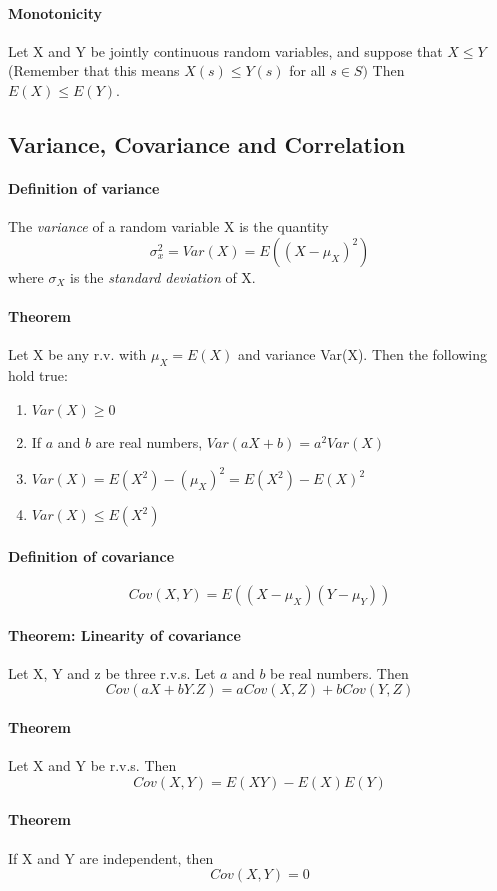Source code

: \documentclass[11pt]{article}
\newcommand{\ti}[1]{\textit{#1}}
\begin{document}
\paragraph{Monotonicity} Let X and Y be jointly continuous random variables, and suppose that $X \leq Y$ (Remember that this means $X(s) \leq Y(s)$ for all $s\in S)$ Then $E(X) \leq E(Y)$.
\subsection{Variance, Covariance and Correlation}
\paragraph{Definition of variance} The \ti{variance} of a random variable X is the quantity
$$\sigma^2_x = Var(X) = E((X - \mu_X)^2)$$
where $\sigma_X$ is the \ti{standard deviation} of X.
\paragraph{Theorem} Let X be any r.v. with $\mu_X = E(X)$ and variance Var(X). Then the following hold true:
\begin{enumerate}
	\item $Var(X) \geq 0$
	\item If $a$ and $b$ are real numbers, $Var(aX+b) = a^2Var(X)$
	\item $Var(X) = E(X^2) - (\mu_X)^2 = E(X^2) - E(X)^2$
	\item $Var(X) \leq E(X^2)$
\end{enumerate}
\paragraph{Definition of covariance} $$Cov(X,Y) = E((X - \mu_X)(Y - \mu_Y))$$
\paragraph{Theorem: Linearity of covariance} Let X, Y and z be three r.v.s. Let $a$ and $b$ be real numbers. Then
$$Cov(aX + bY. Z) = aCov(X,Z) + bCov(Y,Z)$$
\paragraph{Theorem} Let X and Y be r.v.s. Then
$$Cov(X,Y) = E(XY) - E(X)E(Y)$$
\paragraph{Theorem} If X and Y are independent, then $$Cov(X,Y) = 0$$
\end{document}
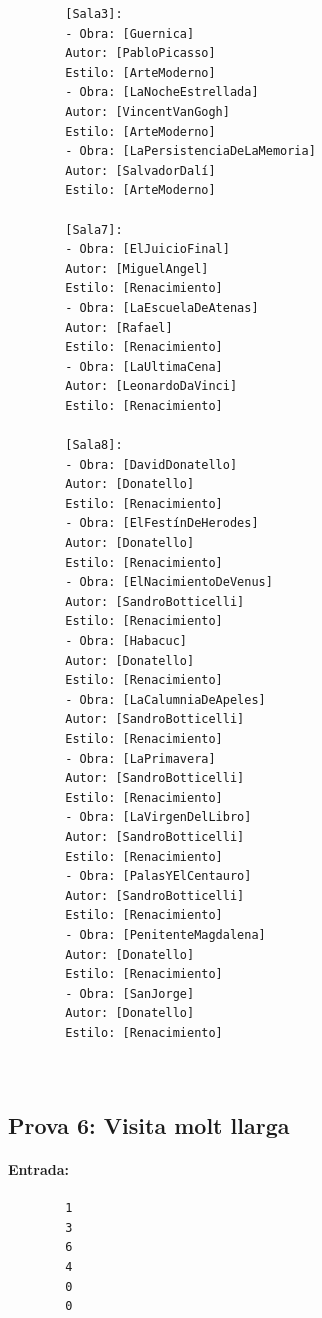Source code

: \documentclass[a4paper]{article}
\begin{document}
\begin{verbatim}
		[Sala3]:
		- Obra: [Guernica]
		Autor: [PabloPicasso]
		Estilo: [ArteModerno]
		- Obra: [LaNocheEstrellada]
		Autor: [VincentVanGogh]
		Estilo: [ArteModerno]
		- Obra: [LaPersistenciaDeLaMemoria]
		Autor: [SalvadorDalí]
		Estilo: [ArteModerno]
		
		[Sala7]:
		- Obra: [ElJuicioFinal]
		Autor: [MiguelAngel]
		Estilo: [Renacimiento]
		- Obra: [LaEscuelaDeAtenas]
		Autor: [Rafael]
		Estilo: [Renacimiento]
		- Obra: [LaUltimaCena]
		Autor: [LeonardoDaVinci]
		Estilo: [Renacimiento]
		
		[Sala8]:
		- Obra: [DavidDonatello]
		Autor: [Donatello]
		Estilo: [Renacimiento]
		- Obra: [ElFestínDeHerodes]
		Autor: [Donatello]
		Estilo: [Renacimiento]
		- Obra: [ElNacimientoDeVenus]
		Autor: [SandroBotticelli]
		Estilo: [Renacimiento]
		- Obra: [Habacuc]
		Autor: [Donatello]
		Estilo: [Renacimiento]
		- Obra: [LaCalumniaDeApeles]
		Autor: [SandroBotticelli]
		Estilo: [Renacimiento]
		- Obra: [LaPrimavera]
		Autor: [SandroBotticelli]
		Estilo: [Renacimiento]
		- Obra: [LaVirgenDelLibro]
		Autor: [SandroBotticelli]
		Estilo: [Renacimiento]
		- Obra: [PalasYElCentauro]
		Autor: [SandroBotticelli]
		Estilo: [Renacimiento]
		- Obra: [PenitenteMagdalena]
		Autor: [Donatello]
		Estilo: [Renacimiento]
		- Obra: [SanJorge]
		Autor: [Donatello]
		Estilo: [Renacimiento]
		
		
	\end{verbatim}
	
	\subsection{Prova 6: Visita molt llarga}
	\paragraph{Entrada:}
	\begin{verbatim}
		1
		3
		6
		4
		0
		0
	\end{verbatim}
\end{document}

++++

What you give back should be exactly the lines from the top of the data above down to and including the line with "E(X^2) - E(X)^2$", minus any pictures.

# Task answer:
Source code

: \documentclass[11pt]{article}
\newcommand{\ti}[1]{\textit{#1}}
\begin{document}
\paragraph{Monotonicity} Let X and Y be jointly continuous random variables, and suppose that $X \leq Y$ (Remember that this means $X(s) \leq Y(s)$ for all $s\in S)$ Then $E(X) \leq E(Y)$.
\subsection{Variance, Covariance and Correlation}
\paragraph{Definition of variance} The \ti{variance} of a random variable X is the quantity
$$\sigma^2_x = Var(X) = E((X - \mu_X)^2)$$
where $\sigma_X$ is the \ti{standard deviation} of X.
\paragraph{Theorem} Let X be any r.v. with $\mu_X = E(X)$ and variance Var(X). Then the following hold true:
\begin{enumerate}
	\item $Var(X) \geq 0$
	\item If $a$ and $b$ are real numbers, $Var(aX+b) = a^2Var(X)$
	\item $Var(X) = E(X^2) - (\mu_X)^2 = E(X^2) - E(X)^2$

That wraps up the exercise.